Exercise goal: All lines from the one with "The results presented" through the final line of the records below must be written out exactly, with no other text.

Information supplied:
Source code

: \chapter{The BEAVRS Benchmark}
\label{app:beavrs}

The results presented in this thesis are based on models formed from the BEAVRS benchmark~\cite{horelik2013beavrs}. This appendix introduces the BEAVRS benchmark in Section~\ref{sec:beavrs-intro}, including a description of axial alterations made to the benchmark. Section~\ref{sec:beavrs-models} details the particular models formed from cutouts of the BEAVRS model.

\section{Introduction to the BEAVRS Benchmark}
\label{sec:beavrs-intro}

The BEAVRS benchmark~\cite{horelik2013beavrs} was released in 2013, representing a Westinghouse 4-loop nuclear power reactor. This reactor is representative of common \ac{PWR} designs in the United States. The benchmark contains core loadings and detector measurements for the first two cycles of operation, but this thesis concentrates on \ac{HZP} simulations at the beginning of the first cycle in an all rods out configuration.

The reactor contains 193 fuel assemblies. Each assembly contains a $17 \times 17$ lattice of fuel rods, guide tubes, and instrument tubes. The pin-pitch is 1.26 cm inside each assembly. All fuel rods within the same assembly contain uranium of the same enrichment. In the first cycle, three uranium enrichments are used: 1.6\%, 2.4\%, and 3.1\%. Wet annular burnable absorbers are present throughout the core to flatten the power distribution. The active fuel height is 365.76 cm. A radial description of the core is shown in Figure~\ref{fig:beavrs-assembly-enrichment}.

Answer to the exercise:
The results presented in this thesis are based on models formed from the BEAVRS benchmark~\cite{horelik2013beavrs}. This appendix introduces the BEAVRS benchmark in Section~\ref{sec:beavrs-intro}, including a description of axial alterations made to the benchmark. Section~\ref{sec:beavrs-models} details the particular models formed from cutouts of the BEAVRS model.

\section{Introduction to the BEAVRS Benchmark}
\label{sec:beavrs-intro}

The BEAVRS benchmark~\cite{horelik2013beavrs} was released in 2013, representing a Westinghouse 4-loop nuclear power reactor. This reactor is representative of common \ac{PWR} designs in the United States. The benchmark contains core loadings and detector measurements for the first two cycles of operation, but this thesis concentrates on \ac{HZP} simulations at the beginning of the first cycle in an all rods out configuration.

The reactor contains 193 fuel assemblies. Each assembly contains a $17 \times 17$ lattice of fuel rods, guide tubes, and instrument tubes. The pin-pitch is 1.26 cm inside each assembly. All fuel rods within the same assembly contain uranium of the same enrichment. In the first cycle, three uranium enrichments are used: 1.6\%, 2.4\%, and 3.1\%. Wet annular burnable absorbers are present throughout the core to flatten the power distribution. The active fuel height is 365.76 cm. A radial description of the core is shown in Figure~\ref{fig:beavrs-assembly-enrichment}.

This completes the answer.